En hebreo la palabra «cielo» sustituía a menudo a la palabra «dios», que se prefería evitar –escrúpulo mantenido en tantas expresiones viejunas como «cielo santo»–, y así Jesús anuncia indistintamente el Reino de Dios o Reino de los Cielos. En el cristianismo coinciden salvación colectiva e individual. En manos del genio teológico de San Agustín la escatología cristiana primitiva se convierte en una filosofía de la historia universal: la larga marcha de una humanidad caída y desahuciada del Edén hacia la Ciudad de Dios, ciudad celestial que avendrá para dejar atrás las galeras terrenales, menesteroso estadio secuela del pecado original. La perspectiva de la salvación del alma permitía sobrellevar las tribulaciones sin cese de este valle de lágrimas, de esta mala posada que al decir teresiano es el mundo en el que somos mortales. «Aquí vivimos todos entre males y trabajos» dice San Agustín. Allí…

Conforme la vida sobre la Tierra fue perdiendo asperezas la expectativa de lograr una existencia feliz en este mundo empezó a reemplazar la imagen de una felicidad en el otro. La escatología cristiana, doctrina trascendente de la resurrección, se convirtió, sin mudar los conceptos, en soteriología secular, doctrina inmanente del progreso. Las revoluciones aún eran para Copérnico los dibujos que trazaban los planetas en el cielo. En los siglos sucesivos, serían sinónimo de trastrocamiento del orden político terreno. Nacían las utopías,  ciudades ideales cimentadas sobre el barro. Porque «la tendencia natural de hombre es la de encontrar el cielo ya aquí en la tierra y diluir lo eternamente duradero dentro de su trabajo terrenal de todos los días». Así piensa Johann Gottlieb Fichte, para quien ese cielo donde aquí y ahora se junta lo visible y lo invisible era la nación (alemana, por más señas). En la doctrina socialista encontramos ese mismo anhelo de cielo sin necesidad de pasar por el tránsito de la muerte. «Nosotros mismos realicemos / el esfuerzo redentor» leemos en La Internacional. Y en algunas versiones del famoso himno, de modo más explícito: «La tierra será el paraíso / patria de la humanidad».

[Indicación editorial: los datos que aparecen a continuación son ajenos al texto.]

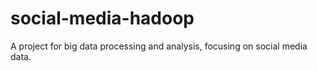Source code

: # social-media-hadoop
A project for big data processing and analysis, focusing on social media data. 
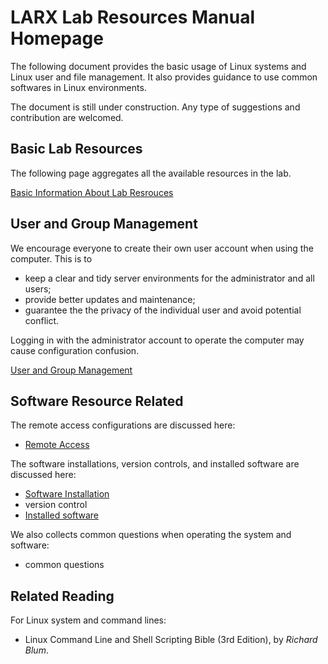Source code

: <!-- home page -->

# LARX Lab Resources Manual Homepage

The following document provides the basic usage of Linux systems and Linux user and file management. It also provides guidance to use common softwares in Linux environments. 

The document is still under construction. Any type of suggestions and contribution are welcomed.



## Basic Lab Resources

The following page aggregates all the available resources in the lab.

[Basic Information About Lab Resrouces](_pages/basic_lab_info.md)



## User and Group Management

We encourage everyone to create their own user account when using the computer. This is to

- keep a clear and tidy server environments for the administrator and all users;
- provide better updates and maintenance;
- guarantee the the privacy of the individual user and avoid potential conflict. 

Logging in with the administrator account to operate the computer may cause configuration confusion. 

[User and Group Management](_pages/user_and_group.md) 



##  Software Resource Related

The remote access configurations are  discussed here:

- [Remote Access](_pages/remote_access.md)



The software installations, version controls, and installed software are discussed here:

- [Software Installation](_pages/installation.md) 
- version control
- [Installed software](_pages/installed_software.md)



We also collects common questions when operating the system and software:

- common questions



## Related Reading
For Linux system and command lines:
- Linux Command Line and Shell Scripting Bible (3rd Edition), by *Richard Blum*.

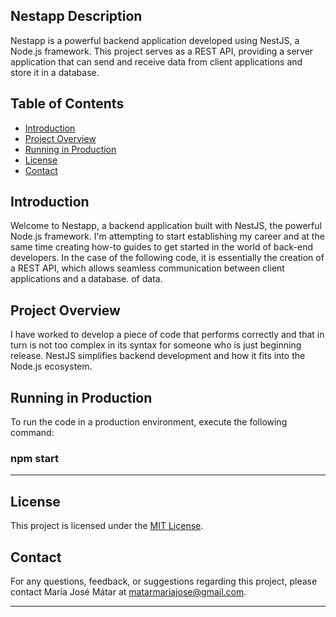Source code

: ## Nestapp Description

Nestapp is a powerful backend application developed using NestJS, a Node.js framework. This project serves as a REST API, providing a server application that can send and receive data from client applications and store it in a database.

## Table of Contents

- [Introduction](#introduction)
- [Project Overview](#project-overview)
- [Running in Production](#running-in-production)
- [License](#license)
- [Contact](#contact)

## Introduction

Welcome to Nestapp, a backend application built with NestJS, the powerful Node.js framework. 
I'm attempting to start establishing my career and at the same time creating how-to guides to get started in the world of back-end developers. In the case of the following code, it is essentially the creation of a REST API, which allows seamless communication between client applications and a database. of data.

## Project Overview

I have worked to develop a piece of code that performs correctly and that in turn is not too complex in its syntax for someone who is just beginning release. NestJS simplifies backend development and how it fits into the Node.js ecosystem.


## Running in Production

To run the code in a production environment, execute the following command:

### npm start 

---

## License

This project is licensed under the [MIT License](LICENSE).

## Contact

For any questions, feedback, or suggestions regarding this project, please contact María José Mátar at matarmariajose@gmail.com.

---

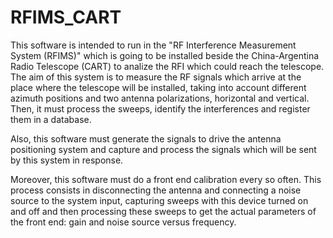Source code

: # RFIMS_CART
This software is intended to run in the "RF Interference Measurement System (RFIMS)" which is going to be installed beside the China-Argentina Radio Telescope (CART) to analize the RFI which could reach the telescope. The aim of this system is to measure the RF signals which arrive at the place where the telescope will be installed, taking into account different azimuth positions and two antenna polarizations, horizontal and vertical. Then, it must process the sweeps, identify the interferences and register them in a database. 

Also, this software must generate the signals to drive the antenna positioning system and capture and process the signals which will be sent by this system in response.

Moreover, this software must do a front end calibration every so often. This process consists in disconnecting the antenna and connecting a noise source to the system input, capturing sweeps with this device turned on and off and then processing these sweeps to get the actual parameters of the front end: gain and noise source versus frequency.
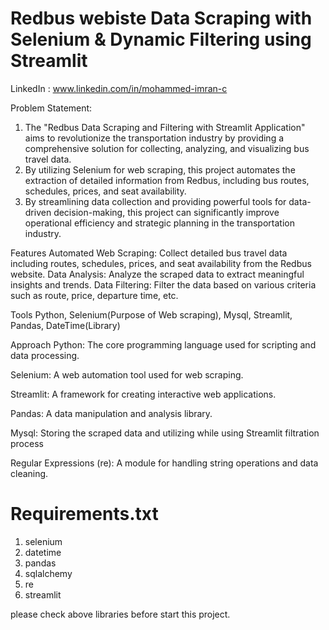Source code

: # Redbus webiste Data Scraping with Selenium & Dynamic Filtering using Streamlit

LinkedIn : www.linkedin.com/in/mohammed-imran-c

Problem Statement:

1. The "Redbus Data Scraping and Filtering with Streamlit Application" aims to revolutionize the transportation industry by providing a comprehensive solution for collecting, analyzing, and visualizing bus travel data. 
2. By utilizing Selenium for web scraping, this project automates the extraction of detailed information from Redbus, including bus routes, schedules, prices, and seat availability. 
3. By streamlining data collection and providing powerful tools for data-driven decision-making, this project can significantly improve operational efficiency and strategic planning in the transportation industry.

Features Automated Web Scraping: Collect detailed bus travel data including routes, schedules, prices, and seat availability from the Redbus website. Data Analysis: Analyze the scraped data to extract meaningful insights and trends. Data Filtering: Filter the data based on various criteria such as route, price, departure time, etc.

Tools Python, Selenium(Purpose of Web scraping), Mysql, Streamlit, Pandas, DateTime(Library)

Approach Python: The core programming language used for scripting and data processing.

Selenium: A web automation tool used for web scraping.

Streamlit: A framework for creating interactive web applications.

Pandas: A data manipulation and analysis library.

Mysql: Storing the scraped data and utilizing while using Streamlit filtration process

Regular Expressions (re): A module for handling string operations and data cleaning.

# Requirements.txt

1. selenium
2. datetime
3. pandas
4. sqlalchemy
5. re
6. streamlit

please check above libraries before start this project.

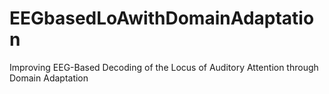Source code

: # EEGbasedLoAwithDomainAdaptation
Improving EEG-Based Decoding of the Locus of Auditory Attention through Domain Adaptation
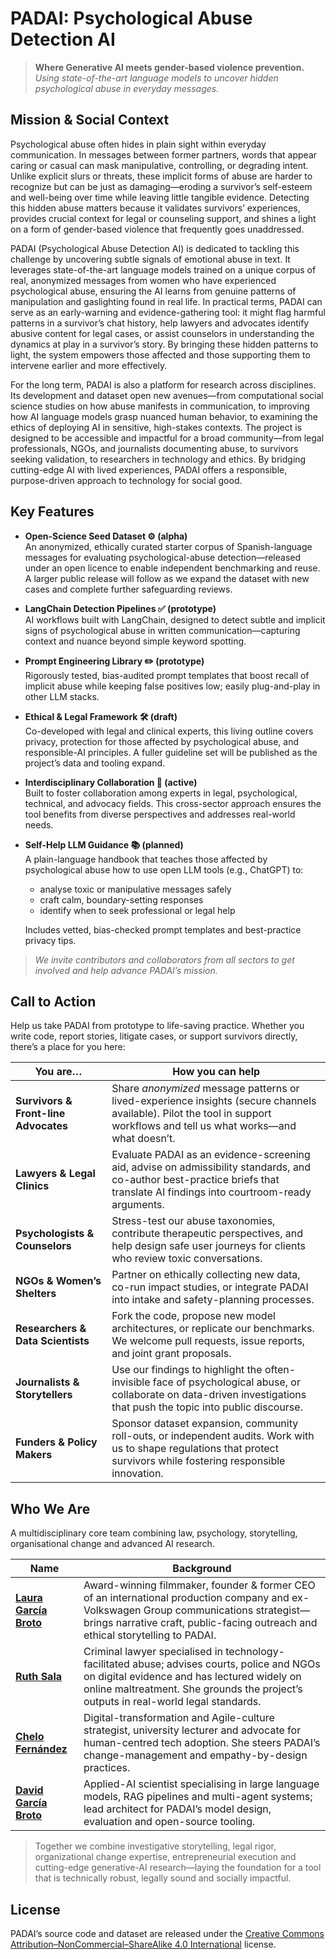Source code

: # PADAI: Psychological Abuse Detection AI
> **Where Generative AI meets gender-based violence prevention.**  
> *Using state-of-the-art language models to uncover hidden psychological abuse in everyday messages.*

## Mission & Social Context

Psychological abuse often hides in plain sight within everyday communication. In messages between former partners, words that appear caring or casual can mask manipulative, controlling, or degrading intent. Unlike explicit slurs or threats, these implicit forms of abuse are harder to recognize but can be just as damaging—eroding a survivor’s self-esteem and well-being over time while leaving little tangible evidence. Detecting this hidden abuse matters because it validates survivors’ experiences, provides crucial context for legal or counseling support, and shines a light on a form of gender-based violence that frequently goes unaddressed.

PADAI (Psychological Abuse Detection AI) is dedicated to tackling this challenge by uncovering subtle signals of emotional abuse in text. It leverages state-of-the-art language models trained on a unique corpus of real, anonymized messages from women who have experienced psychological abuse, ensuring the AI learns from genuine patterns of manipulation and gaslighting found in real life. In practical terms, PADAI can serve as an early-warning and evidence-gathering tool: it might flag harmful patterns in a survivor’s chat history, help lawyers and advocates identify abusive content for legal cases, or assist counselors in understanding the dynamics at play in a survivor’s story. By bringing these hidden patterns to light, the system empowers those affected and those supporting them to intervene earlier and more effectively.

For the long term, PADAI is also a platform for research across disciplines. Its development and dataset open new avenues—from computational social science studies on how abuse manifests in communication, to improving how AI language models grasp nuanced human behavior, to examining the ethics of deploying AI in sensitive, high-stakes contexts. The project is designed to be accessible and impactful for a broad community—from legal professionals, NGOs, and journalists documenting abuse, to survivors seeking validation, to researchers in technology and ethics. By bridging cutting-edge AI with lived experiences, PADAI offers a responsible, purpose-driven approach to technology for social good.

## Key Features

- **Open-Science Seed Dataset ⚙️ (alpha)**  
  An anonymized, ethically curated starter corpus of Spanish-language messages for evaluating psychological-abuse detection—released under an open licence to enable independent benchmarking and reuse. A larger public release will follow as we expand the dataset with new cases and complete further safeguarding reviews.

- **LangChain Detection Pipelines ✅ (prototype)**  
  AI workflows built with LangChain, designed to detect subtle and implicit signs of psychological abuse in written communication—capturing context and nuance beyond simple keyword spotting.

- **Prompt Engineering Library ✏️ (prototype)**  
  Rigorously tested, bias-audited prompt templates that boost recall of implicit abuse while keeping false positives low; easily plug-and-play in other LLM stacks.

- **Ethical & Legal Framework 🛠️ (draft)**  
  Co-developed with legal and clinical experts, this living outline covers privacy, protection for those affected by psychological abuse, and responsible-AI principles. A fuller guideline set will be published as the project’s data and tooling expand.

- **Interdisciplinary Collaboration 🎯 (active)**  
  Built to foster collaboration among experts in legal, psychological, technical, and advocacy fields. This cross-sector approach ensures the tool benefits from diverse perspectives and addresses real-world needs.

- **Self-Help LLM Guidance 📚 (planned)**  
  A plain-language handbook that teaches those affected by psychological abuse how to use open LLM tools (e.g., ChatGPT) to:  
    - analyse toxic or manipulative messages safely  
    - craft calm, boundary-setting responses  
    - identify when to seek professional or legal help
  
  Includes vetted, bias-checked prompt templates and best-practice privacy tips.


> *We invite contributors and collaborators from all sectors to get involved and help advance PADAI’s mission.*

## Call to Action

Help us take PADAI from prototype to life-saving practice. Whether you write code, report stories, litigate cases, or support survivors directly, there’s a place for you here:

| You are…                             | How you can help                                                                                                                                                              |
| ------------------------------------ |-------------------------------------------------------------------------------------------------------------------------------------------------------------------------------|
| **Survivors & Front-line Advocates** | Share *anonymized* message patterns or lived-experience insights (secure channels available). Pilot the tool in support workflows and tell us what works—and what doesn’t.    |
| **Lawyers & Legal Clinics**          | Evaluate PADAI as an evidence-screening aid, advise on admissibility standards, and co-author best-practice briefs that translate AI findings into courtroom-ready arguments. |
| **Psychologists & Counselors**       | Stress-test our abuse taxonomies, contribute therapeutic perspectives, and help design safe user journeys for clients who review toxic conversations.                         |
| **NGOs & Women’s Shelters**          | Partner on ethically collecting new data, co-run impact studies, or integrate PADAI into intake and safety-planning processes.                                                |
| **Researchers & Data Scientists**    | Fork the code, propose new model architectures, or replicate our benchmarks. We welcome pull requests, issue reports, and joint grant proposals.                              |
| **Journalists & Storytellers**       | Use our findings to highlight the often-invisible face of psychological abuse, or collaborate on data-driven investigations that push the topic into public discourse.        |
| **Funders & Policy Makers**          | Sponsor dataset expansion, community roll-outs, or independent audits. Work with us to shape regulations that protect survivors while fostering responsible innovation.       |


## Who We Are

A multidisciplinary core team combining law, psychology, storytelling, organisational change and advanced AI research.

| Name                                                                    | Background                                                                                                                                                                                                                       |
|-------------------------------------------------------------------------|----------------------------------------------------------------------------------------------------------------------------------------------------------------------------------------------------------------------------------|
| **[Laura García Broto](https://www.linkedin.com/in/lauragarciabroto/)** | Award-winning filmmaker, founder & former CEO of an international production company and ex-Volkswagen Group communications strategist—brings narrative craft, public-facing outreach and ethical storytelling to PADAI.         |
| **[Ruth Sala](https://www.linkedin.com/in/ruthsala/)**                  | Criminal lawyer specialised in technology-facilitated abuse; advises courts, police and NGOs on digital evidence and has lectured widely on online maltreatment. She grounds the project’s outputs in real-world legal standards.|
| **[Chelo Fernández](https://www.linkedin.com/in/ruthsala/)**            | Digital-transformation and Agile-culture strategist, university lecturer and advocate for human-centred tech adoption. She steers PADAI’s change-management and empathy-by-design practices.                                     |
| **[David García Broto](https://www.linkedin.com/in/davidgarciabroto/)** | Applied-AI scientist specialising in large language models, RAG pipelines and multi-agent systems; lead architect for PADAI’s model design, evaluation and open-source tooling.                                                  |

> Together we combine investigative storytelling, legal rigor, organizational change expertise, entrepreneurial execution and cutting-edge generative-AI research—laying the foundation for a tool that is technically robust, legally sound and socially impactful.

## License

PADAI’s source code and dataset are released under the [Creative Commons Attribution–NonCommercial–ShareAlike 4.0 International](LICENSE) license.
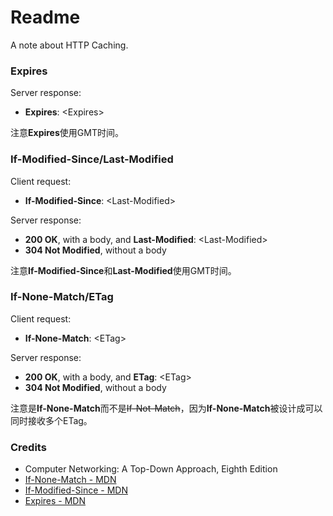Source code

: # Readme
A note about HTTP Caching.

### **Expires**

Server response:
- **Expires**: \<Expires\>

注意**Expires**使用GMT时间。

### **If-Modified-Since**/**Last-Modified**

Client request:
- **If-Modified-Since**: \<Last-Modified\>

Server response:
- **200 OK**, with a body, and **Last-Modified**: \<Last-Modified\>
- **304 Not Modified**, without a body

注意**If-Modified-Since**和**Last-Modified**使用GMT时间。

### **If-None-Match**/**ETag**

Client request:
- **If-None-Match**: \<ETag\>

Server response:
- **200 OK**, with a body, and **ETag**: \<ETag\>
- **304 Not Modified**, without a body

注意是**If-None-Match**而不是~~If-Not-Match~~，因为**If-None-Match**被设计成可以同时接收多个ETag。

### Credits
- Computer Networking: A Top-Down Approach, Eighth Edition
- [If-None-Match - MDN](https://developer.mozilla.org/en-US/docs/Web/HTTP/Headers/If-None-Match)
- [If-Modified-Since - MDN](https://developer.mozilla.org/en-US/docs/Web/HTTP/Headers/If-Modified-Since)
- [Expires - MDN](https://developer.mozilla.org/en-US/docs/Web/HTTP/Headers/Expires)
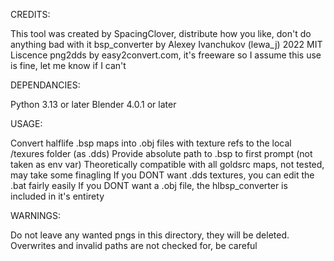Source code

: CREDITS:

This tool was created by SpacingClover, distribute how you like, don't do anything bad with it
bsp_converter by Alexey Ivanchukov (lewa_j) 2022 MIT Liscence
png2dds by easy2convert.com, it's freeware so I assume this use is fine, let me know if I can't


DEPENDANCIES:

Python 3.13 or later
Blender 4.0.1 or later


USAGE:

Convert halflife .bsp maps into .obj files with texture refs to the local /texures folder (as .dds)
Provide absolute path to .bsp to first prompt (not taken as env var)
Theoretically compatible with all goldsrc maps, not tested, may take some finagling
If you DONT want .dds textures, you can edit the .bat fairly easily
If you DONT want a .obj file, the hlbsp_converter is included in it's entirety

WARNINGS:

Do not leave any wanted pngs in this directory, they will be deleted.
Overwrites and invalid paths are not checked for, be careful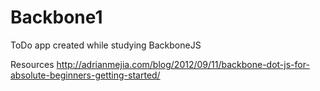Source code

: # Backbone1
ToDo app created while studying BackboneJS 


Resources
http://adrianmejia.com/blog/2012/09/11/backbone-dot-js-for-absolute-beginners-getting-started/
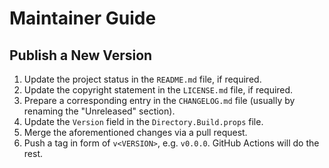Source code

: <!--
SPDX-FileCopyrightText: 2024-2025 Friedrich von Never <friedrich@fornever.me>

SPDX-License-Identifier: MIT
-->

Maintainer Guide
================

Publish a New Version
---------------------
1. Update the project status in the `README.md` file, if required.
2. Update the copyright statement in the `LICENSE.md` file, if required.
3. Prepare a corresponding entry in the `CHANGELOG.md` file (usually by renaming the "Unreleased" section).
4. Update the `Version` field in the `Directory.Build.props` file. 
5. Merge the aforementioned changes via a pull request.
6. Push a tag in form of `v<VERSION>`, e.g. `v0.0.0`. GitHub Actions will do the rest.

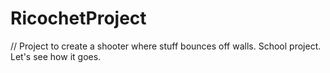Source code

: # RicochetProject

// Project to create a shooter where stuff bounces off walls. School project. Let's see how it goes.
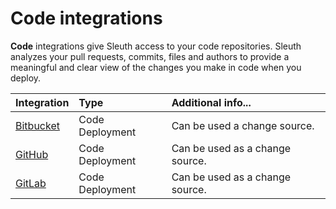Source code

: # Code integrations

**Code** integrations give Sleuth access to your code repositories. Sleuth analyzes your pull requests, commits, files and authors to provide a meaningful and clear view of the changes you make in code when you deploy.

| Integration | Type | Additional info... |
| :--- | :--- | :--- |
| [Bitbucket](bitbucket.md) | Code Deployment | Can be used a change source.  |
| [GitHub](github.md) | Code Deployment | Can be used as a change source.  |
| [GitLab](gitlab.md) | Code Deployment | Can be used as a change source.  |

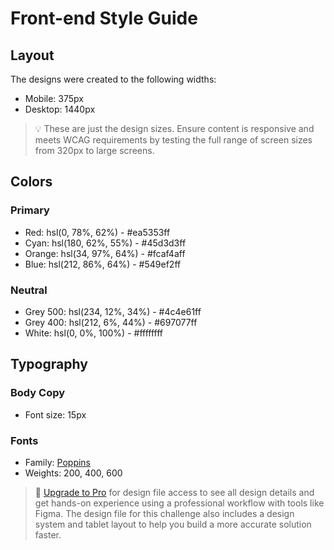 # Front-end Style Guide

## Layout

The designs were created to the following widths:

- Mobile: 375px
- Desktop: 1440px

> 💡 These are just the design sizes. Ensure content is responsive and meets WCAG requirements by testing the full range of screen sizes from 320px to large screens.

## Colors

### Primary

- Red: hsl(0, 78%, 62%) - #ea5353ff
- Cyan: hsl(180, 62%, 55%) - #45d3d3ff
- Orange: hsl(34, 97%, 64%) - #fcaf4aff
- Blue: hsl(212, 86%, 64%) - #549ef2ff

### Neutral

- Grey 500: hsl(234, 12%, 34%) - #4c4e61ff
- Grey 400: hsl(212, 6%, 44%) - #697077ff
- White: hsl(0, 0%, 100%) - #ffffffff

## Typography

### Body Copy

- Font size: 15px

### Fonts

- Family: [Poppins](https://fonts.google.com/specimen/Poppins)
- Weights: 200, 400, 600

> 💎 [Upgrade to Pro](https://www.frontendmentor.io/pro?ref=style-guide) for design file access to see all design details and get hands-on experience using a professional workflow with tools like Figma. The design file for this challenge also includes a design system and tablet layout to help you build a more accurate solution faster.
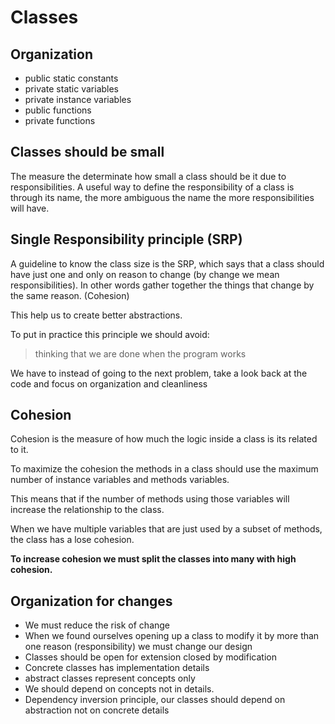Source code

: # Classes

## Organization
- public static constants
- private static variables
- private instance variables
- public functions
- private functions

## Classes should be small

The measure the determinate how small a class should be it due to responsibilities. 
A useful way to define the responsibility of a class is through its name, the more
ambiguous the name the more responsibilities will have.

## Single Responsibility principle (SRP)

A guideline to know the class size is the SRP, which says that a class should have just one and only on reason to change (by change we mean responsibilities). In other words gather together the things that change by the same reason. (Cohesion)

This help us to create better abstractions.

To put in practice this principle we should avoid:
> thinking that we are done when the program works

We have to instead of going to the next problem, take a look back at the code and focus on organization and cleanliness

## Cohesion

Cohesion is the measure of how much the logic inside a class is its related to it.

To maximize the cohesion the methods in a class should use the maximum number of instance variables and methods variables. 

This means that if the number of methods using those variables will increase the relationship to the class.

When we have multiple variables that are just used by a subset of methods, the class has a lose cohesion. 

**To increase cohesion we must split the classes into many with high cohesion.**

## Organization for changes

- We must reduce the risk of change
- When we found ourselves opening up a class to modify it by more than one reason (responsibility) we must change our design
- Classes should be open for extension closed by modification
- Concrete classes has implementation details
- abstract classes represent concepts only
- We should depend on concepts not in details.
- Dependency inversion principle, our classes should depend on abstraction not on concrete details
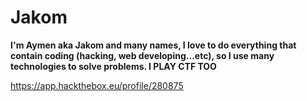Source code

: # Jakom

**I'm Aymen aka Jakom and many names, I love to do everything that contain coding (hacking, web developing...etc), so I use many technologies to solve problems. I PLAY CTF TOO**

https://app.hackthebox.eu/profile/280875
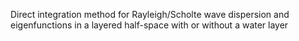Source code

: Direct integration method for Rayleigh/Scholte wave dispersion and eigenfunctions in a layered half-space with or without a water layer
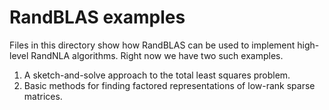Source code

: # RandBLAS examples

Files in this directory show how RandBLAS can be used to implement high-level RandNLA algorithms.
Right now we have two such examples.
 1. A sketch-and-solve approach to the total least squares problem.
 2. Basic methods for finding factored representations of low-rank sparse matrices.
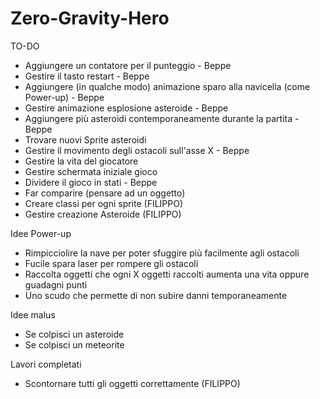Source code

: # Zero-Gravity-Hero

TO-DO

- Aggiungere un contatore per il punteggio - Beppe
- Gestire il tasto restart - Beppe
- Aggiungere (in qualche modo) animazione sparo alla navicella (come Power-up) - Beppe
- Gestire animazione esplosione asteroide - Beppe
- Aggiungere più asteroidi contemporaneamente durante la partita - Beppe
- Trovare nuovi Sprite asteroidi
- Gestire il movimento degli ostacoli sull'asse X - Beppe
- Gestire la vita del giocatore
- Gestire schermata iniziale gioco
- Dividere il gioco in stati - Beppe
- Far comparire (pensare ad un oggetto)
- Creare classi per ogni sprite (FILIPPO)
- Gestire creazione Asteroide (FILIPPO)

Idee Power-up

- Rimpicciolire la nave per poter sfuggire più facilmente agli ostacoli
- Fucile spara laser per rompere gli ostacoli
- Raccolta oggetti che ogni X oggetti raccolti aumenta una vita oppure guadagni punti
- Uno scudo che permette di non subire danni temporaneamente

Idee malus

- Se colpisci un asteroide
- Se colpisci un meteorite 

Lavori completati
- Scontornare tutti gli oggetti correttamente (FILIPPO)
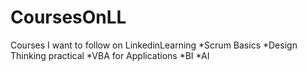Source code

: # CoursesOnLL
Courses I want to follow on LinkedinLearning
*Scrum Basics
*Design Thinking practical
*VBA for Applications
*BI 
*AI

La tierra no es ningún paraíso y hemos aprendido a no fiarnos de nadie que lo prometa. Cada peldaño, de uno en uno. A cambio, sabemos que estos lares sembrados de sal tienen, por así decir, pellizcos de pimienta, dulzuras que los mismos dioses son capaces de envidiar. La literatura entendió pronto que si hay un anhelo de cielo, hay también un deseo de tierra y mortalidad. Como los dioses de los mitos, que de puro aburrimiento se inmiscuyen en los asuntos humanos. Como Ulises negando a Circe o esos ángeles de negro que pueblan el cielo sobre Berlín en la película de Wim Wenders, dispuestos a bajar por la escalera de Jacob para catar placeres mortales. Ni en el cielo ni en la tierra parece estar nadie a gusto. O será que el hombre se imagina a dios a su imagen y semejanza: insatisfecho. La cuestión por tanto es doble. Por un lado, y con independencia de si existe dios o la vida ultraterrena, saber si hay alguna otra forma de esperanza capaz de aliviar nuestro dolor de finitud. El hombre es animal de techos altos que no se conforma con ser como un hierro que se oxida. Por otro lado, entender, al mismo tiempo, que no aceptaríamos entrar en ningún cielo que no nos permitiera conservar el sabor que la tierra dejó en nuestros labios cuando fuimos mortales.